La diffusione del virus in Italia, il paese con più morti dopo la Cina, è quello dove il contagio cresce più rapido, è l’effetto della privatizzazione della sanità pubblica. I focolai dell’infezione sono stati nel lodigiano, nel padovano, a Brescia, e ora a Roma i Pronto Soccorso degli ospedali pubblici.
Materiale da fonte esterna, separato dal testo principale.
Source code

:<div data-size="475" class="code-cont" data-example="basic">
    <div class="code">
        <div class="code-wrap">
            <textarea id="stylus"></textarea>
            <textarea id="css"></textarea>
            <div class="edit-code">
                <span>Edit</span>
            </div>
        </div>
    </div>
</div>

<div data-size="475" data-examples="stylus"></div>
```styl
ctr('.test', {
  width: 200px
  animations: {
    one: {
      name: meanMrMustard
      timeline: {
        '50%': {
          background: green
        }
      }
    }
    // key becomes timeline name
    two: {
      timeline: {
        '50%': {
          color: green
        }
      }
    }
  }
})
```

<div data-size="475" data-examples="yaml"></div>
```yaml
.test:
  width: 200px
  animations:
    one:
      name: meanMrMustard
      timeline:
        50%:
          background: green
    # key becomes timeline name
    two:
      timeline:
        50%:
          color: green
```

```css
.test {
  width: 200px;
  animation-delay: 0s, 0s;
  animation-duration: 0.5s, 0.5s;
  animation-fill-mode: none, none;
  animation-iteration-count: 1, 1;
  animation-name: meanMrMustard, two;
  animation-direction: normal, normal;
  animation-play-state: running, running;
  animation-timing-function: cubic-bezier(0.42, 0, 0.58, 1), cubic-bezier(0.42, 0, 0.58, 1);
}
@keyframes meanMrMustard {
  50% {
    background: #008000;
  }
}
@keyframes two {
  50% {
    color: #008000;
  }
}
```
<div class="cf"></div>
Per incuria  in tutti i casi, ma per un’incuria determinata dalla privatizzazione surrettizia del servizio: il paziente viene lasciato in attesa, finché non decide di farsi analisi e lastre e e analisi a pagamento.
Non se ne parla, forse per carità di patria, con migliaia di infettati e centinaia di morti, ma è il nodo dell’epidemia.  È il dato più sicuro della crisi, anche se viene taciuto. A Codogno, a Schiavonia, a Brescia e al policlinico della Seconda università a Roma, un solo paziente abbandonato per 24 ore è stato causa delle epidemie locali – a Roma ancora no, ma è facile prevedere che l’infezione  già partita. Si dice delle restrizioni imposte alla sanità, Pronto Soccorso compresi, ma 24 ore di attesa per un paziente presumibilmente infetto sono solo possibili per una logica determinata, quella di far pagare i controlli.
Si direbbe la cosa criminale,  da “untori”. Roma, la capitale d’Italia, tre milioni e mezzo di abitanti, che arriva a dover chiudere le scuole perché il Policlinico di un’università ha lasciato “il paziente numero 1” ventidue ore in attesa in barella. Ma è semplicemente la mania mercati sta che ci affligge.